Health is, and always has been, about immune system robustness, never the ‘germs’. Those exposed to toxic environments who engage in immune lowering activities will always be at a higher risk of illness… and no vaccine will save them.

Illness and disease does not spread between humans, every challenge study supports this claim. The Spanish Flu was not caused by a pathogenic virus, nor was Covid-19. The challenge studies of the early 20th Century falsified the theory of contagion when they failed to ‘infect’ healthy subjects with the Spanish Flu.

If you treat virology like a religion, everything makes sense – a set of dogmatic beliefs, nothing else.

RW
RW
2 months ago

I wonder if we’ll have to wait another 100 years before epidemiologists realise infectious diseases don’t exist. Contagion is a belief

Contagion is not a belief. It demonstrably occurred with the Spanish flu in 1918 which first occurred on the Entente side of the front and had crossed over to the Germans by summer.

A failed experiment to infect people with flu in a certain way demonstrates at best that people cannot be infected in this way. A small-scale one-off experiment, which this obviously was might as well have failed because of chance. The German had roughly 5 million soldiers on the western front in 1918. Less than half of them got enough flu to be officially counted as sick.

huxleypiggles
2 months ago

the international public health industry is becoming a sham”

As indeed is the whole damned charidee industry with the likes of Cancer Research and BHF raking in annual incomes of £750 million plus per annum but still unable to find cures. As an insider informed me – they daren’t release the cures and destroy their business model.

huxleypiggles
2 months ago

A superb article.

RTSC
RTSC
2 months ago

They didn’t have gin in the 14th century.

Hudson
Hudson
2 months ago
Reply to  RTSC

Excellent point! Yet another reason to be glad that I wasn’t around then.

wryobserver
wryobserver
2 months ago

The only disagreement I have with this is over the Spanish flu. If you examine the clinical descriptions of the suddenly, seriously ill you see a pattern identical to SARS-CoV-2, namely the signs and symptoms of a cytokine storm. The finding of H.Influenzae was probably irrelevant, although of course bacterial infection can cause a cytokine storm as well. It’s what “sepsis” is. Only a small percentage of those infected develop this.

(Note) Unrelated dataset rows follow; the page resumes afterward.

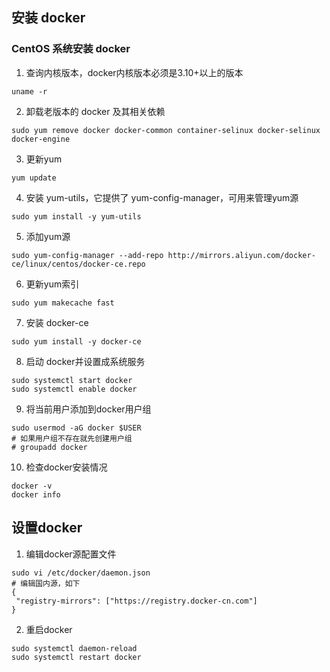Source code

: ## 安装 docker

### CentOS 系统安装 docker
1. 查询内核版本，docker内核版本必须是3.10+以上的版本
```
uname -r
```

2. 卸载老版本的 docker 及其相关依赖
```
sudo yum remove docker docker-common container-selinux docker-selinux docker-engine
```

3. 更新yum
```
yum update
```

4. 安装 yum-utils，它提供了 yum-config-manager，可用来管理yum源
```
sudo yum install -y yum-utils
```

5. 添加yum源
```
sudo yum-config-manager --add-repo http://mirrors.aliyun.com/docker-ce/linux/centos/docker-ce.repo
```

6. 更新yum索引
```
sudo yum makecache fast
```

7. 安装 docker-ce
```
sudo yum install -y docker-ce
```

8. 启动 docker并设置成系统服务
```
sudo systemctl start docker
sudo systemctl enable docker
```

9. 将当前用户添加到docker用户组
```
sudo usermod -aG docker $USER
# 如果用户组不存在就先创建用户组
# groupadd docker
```

10. 检查docker安装情况
```
docker -v
docker info
```

## 设置docker
1. 编辑docker源配置文件
```
sudo vi /etc/docker/daemon.json
# 编辑国内源，如下
{
 "registry-mirrors": ["https://registry.docker-cn.com"]
}
```

2. 重启docker
```
sudo systemctl daemon-reload 
sudo systemctl restart docker
```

Only they require significant treatment.

ELH
ELH
2 months ago
Reply to  wryobserver

You have to wonder at the effects of all those munitions released for 4 years (WWI) over Northern France. How many tons of explosives? All of that falling on the farmland and being recycled. Plus the armies “inoculating” their troops. It occurs to me that the PTB want soldiers to fight but not survive the battle/war for too long as they will then have to be cared for. One reason why Pfizer was allowed/encouraged to jab the semites with their Govt’s encouragement?

Covid-1984
Covid-1984
2 months ago

How come seasonal flu, disappeared?. Nobody is falling for the Covid-1984 hoax again. Last time I checked, Sweden was still there.